フリゲートは、軍艦の一種で、小型の哨戒艇と、より大型の駆逐艦や巡洋艦の中間に位置する艦級である。名称と任務は数世紀のあいだに変化してきたが、現代のフリゲートは一般に、護衛、哨戒、対潜戦に最適化された多任務型の水上戦闘艦である。排水量、兵装、センサーは海軍や時代によって大きく異なり、現代のフリゲートの満載排水量はおよそ2,000〜7,000トンの範囲に収まることが多い。多くの海軍は、武器、センサー、航続力の組み合わせを任務に合わせて設計している。
設計と特徴
現代のフリゲートは、速度、機動性、センサー/兵装の搭載力の均衡を重視する。多くは中型ヘリコプターを少なくとも1機運用できる飛行甲板と格納庫を備え、対空・対水上捜索用レーダー群、水中目標探知のためのソナー、誘導ミサイル、砲、魚雷システムを組み合わせている。推進系には、ディーゼル機関、ガスタービン、あるいはCODAGやCODOGのような複合方式が用いられることが多く、経済的な巡航と高速の短時間加速の両立を図る。装甲の限定的な配置、区画化、損害制御システム、近代的な電子対抗手段などの生存性向上策も、多くの設計に含まれている。
- センサー:対空/対水上捜索レーダー、射撃指揮レーダー、艦底装備ソナー、曳航ソナー。
- 兵装:対潜魚雷とロケット、地対空ミサイル、対艦ミサイル、艦砲、デコイ装置。
- 航空機:対潜戦(ASW)、捜索救難(SAR)、監視に用いるヘリコプター。
- 推進:航続力と速度を確保するためのディーゼル、ガスタービン、またはそれらの複合方式。
歴史と発展
フリゲートの概念は帆走時代にさかのぼる。当時のフリゲートは単甲板で高速の艦であり、偵察、通商破壊、船団護衛、威信示威に用いられた。18世紀から19世紀前半にかけては、より大型の戦列艦と比べて速度と機敏さが高く評価された。20世紀には、戦時の圧力と技術変化により、商船団や艦隊を潜水艦や航空機から守るための新しい護衛艦型が生まれ、コルベット、駆逐艦護衛艦、さらに後のフリゲートへと発展した。現代的な用語は第二次世界大戦中および戦後に定着し、各海軍が中型護衛艦と汎用戦闘艦の分類を標準化していった。護衛艦としての歴史的役割と、独立した巡洋任務は、現代のフリゲート任務にも受け継がれている。フリゲートの役割は、帆船時代から現代海軍に至るまで連続している。
任務、用途、例
フリゲートは、各国の必要性と装備に応じて、幅広い作戦任務を担う。
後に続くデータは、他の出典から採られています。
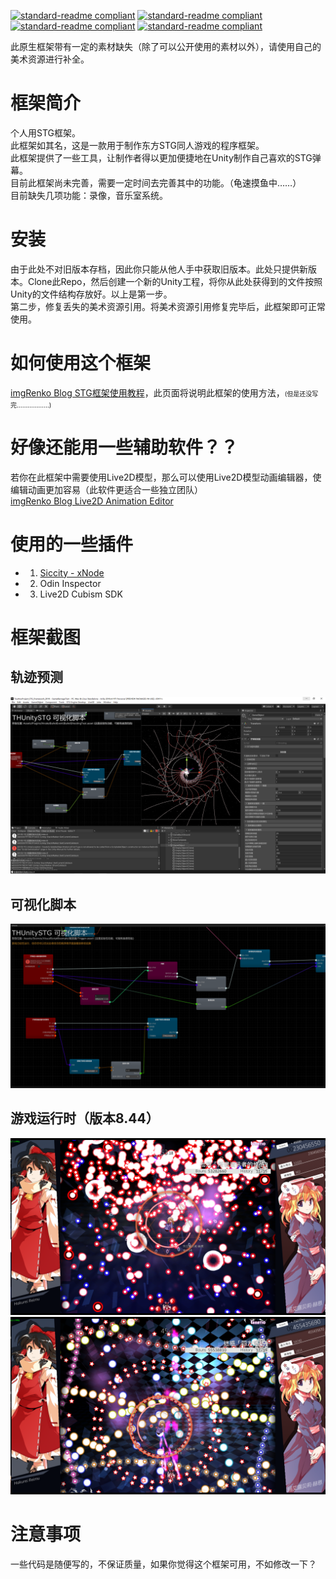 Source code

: [![standard-readme compliant](https://img.shields.io/badge/build-passing-brightgreen.svg?style=flat-square)](https://github.com/RichardLitt/standard-readme) [![standard-readme compliant](https://img.shields.io/badge/license-MIT-informational.svg?style=flat-square)](https://github.com/RichardLitt/standard-readme) [![standard-readme compliant](https://img.shields.io/badge/FrameworkVer-9.89-yellow.svg?style=flat-square)](https://github.com/RichardLitt/standard-readme) [![standard-readme compliant](https://img.shields.io/badge/UnityRequire-2019.4fLTS-yellow.svg?style=flat-square)](https://github.com/RichardLitt/standard-readme)


此原生框架带有一定的素材缺失（除了可以公开使用的素材以外），请使用自己的美术资源进行补全。

# 框架简介
个人用STG框架。  
此框架如其名，这是一款用于制作东方STG同人游戏的程序框架。  
此框架提供了一些工具，让制作者得以更加便捷地在Unity制作自己喜欢的STG弹幕。  
目前此框架尚未完善，需要一定时间去完善其中的功能。（龟速摸鱼中……）  
目前缺失几项功能：录像，音乐室系统。  

# 安装
由于此处不对旧版本存档，因此你只能从他人手中获取旧版本。此处只提供新版本。Clone此Repo，然后创建一个新的Unity工程，将你从此处获得到的文件按照Unity的文件结构存放好。以上是第一步。  
第二步，修复丢失的美术资源引用。将美术资源引用修复完毕后，此框架即可正常使用。  

# 如何使用这个框架
[imgRenko Blog STG框架使用教程](https://imgrenko.gitee.io/2021/03/12/TouHouSTGFrameWorkTutorials/)，此页面将说明此框架的使用方法，<font size = 1>(但是还没写完………………)</font>

# 好像还能用一些辅助软件？？
若你在此框架中需要使用Live2D模型，那么可以使用Live2D模型动画编辑器，使编辑动画更加容易（此软件更适合一些独立团队）  
[imgRenko Blog Live2D Animation Editor](https://imgrenko.gitee.io/2020/09/16/Live2DAnimationEditor/)
# 使用的一些插件
* 1. [Siccity - xNode](https://github.com/Siccity/xNode)  
* 2. Odin Inspector  
* 3. Live2D Cubism SDK  

# 框架截图
## 轨迹预测  
![image](https://github.com/imgRenko/Screen-Art-TH-STG-Framework-for-Unity/blob/main/ReadMeImage/Track.png)
## 可视化脚本  
![image](https://github.com/imgRenko/Screen-Art-TH-STG-Framework-for-Unity/blob/main/ReadMeImage/xNode.png)
## 游戏运行时（版本8.44）  
![image](https://github.com/imgRenko/Screen-Art-TH-STG-Framework-for-Unity/blob/main/ReadMeImage/1.png)
![image](https://github.com/imgRenko/Screen-Art-TH-STG-Framework-for-Unity/blob/main/ReadMeImage/2.png)

# 注意事项
一些代码是随便写的，不保证质量，如果你觉得这个框架可用，不如修改一下？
典型的な任務には次が含まれる。
- 対潜戦(ASW):ソナー、魚雷、搭載ヘリコプターを用いて敵潜水艦を探知し、交戦する。
- 護衛と船団防護:商船輸送や大型艦艇を、水上・水中の脅威から守る。
- 海上哨戒とプレゼンス示威:長期哨戒、主権の執行、密輸対策や海賊対策。
- 対空・対水上戦:航空機や水上艦艇からの攻撃に対処し、特に誘導ミサイルや近接防御システム装備時に有効。
- 人道支援・災害救援:物資輸送、退避支援、沿岸作戦の支援。
フリゲートは、その多用途性と比較的低いコストから、大規模な海洋国家から、能力と費用の両立を求める小規模な沿岸国まで、幅広い海軍で用いられている。
区分の違いと注目点
艦級名と基準は海軍ごとに異なる。ある海軍がフリゲートと呼ぶ艦を、別の海軍では駆逐艦やコルベットと分類することもある。一般にフリゲートは、駆逐艦より小型で重武装ではないが、コルベットより大型で能力が高い。政治的・予算的な事情が名称に影響することも多く、駆逐艦に近い能力を持つ艦でも、調達、母港、同盟関係上の要請に合わせて「フリゲート」と呼ぶ国もある。技術面では、乗員削減のための自動化、レーダー反射を抑えるステルス形状の改良、単一の船体を複数任務に再構成できるモジュール式任務区画の導入が進んでいる。任務の幅広さと費用対効果の高さにより、フリゲートは現代海軍戦略と艦隊編成の中心的存在であり続けている。
簡潔な技術的・歴史的概説としては、権威ある海軍参考文献や海軍公刊資料が、現代フリゲートとその役割について、艦級ごとの詳細な説明と比較データを提供している。